§ **WHAT THE TASK REQUIRES**
Find the lines in these entries that include the word "were" and state how many there are, with no other words.

§ **EXTRACTED RECORDS**
§ §

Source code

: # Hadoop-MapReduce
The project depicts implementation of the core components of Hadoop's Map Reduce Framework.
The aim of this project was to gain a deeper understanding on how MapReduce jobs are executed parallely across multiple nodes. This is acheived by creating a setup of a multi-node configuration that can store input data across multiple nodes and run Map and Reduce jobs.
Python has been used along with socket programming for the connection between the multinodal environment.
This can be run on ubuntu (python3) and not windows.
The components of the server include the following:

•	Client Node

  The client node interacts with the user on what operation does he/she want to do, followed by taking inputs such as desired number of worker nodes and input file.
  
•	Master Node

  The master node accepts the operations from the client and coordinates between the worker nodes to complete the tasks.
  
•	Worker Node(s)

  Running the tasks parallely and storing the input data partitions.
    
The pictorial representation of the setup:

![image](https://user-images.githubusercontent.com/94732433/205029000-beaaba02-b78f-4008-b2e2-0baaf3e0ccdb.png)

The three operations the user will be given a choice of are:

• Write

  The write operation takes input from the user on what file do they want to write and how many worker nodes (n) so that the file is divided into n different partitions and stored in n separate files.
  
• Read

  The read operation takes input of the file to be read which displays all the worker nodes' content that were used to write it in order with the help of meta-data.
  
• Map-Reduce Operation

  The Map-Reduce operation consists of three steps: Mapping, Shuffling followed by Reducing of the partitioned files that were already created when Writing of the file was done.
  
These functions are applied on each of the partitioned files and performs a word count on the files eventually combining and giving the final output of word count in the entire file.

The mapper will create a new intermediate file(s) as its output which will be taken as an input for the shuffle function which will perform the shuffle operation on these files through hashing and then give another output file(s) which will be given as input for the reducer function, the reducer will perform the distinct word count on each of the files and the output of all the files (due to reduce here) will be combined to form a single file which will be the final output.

§ §

§ **OUTPUT**
2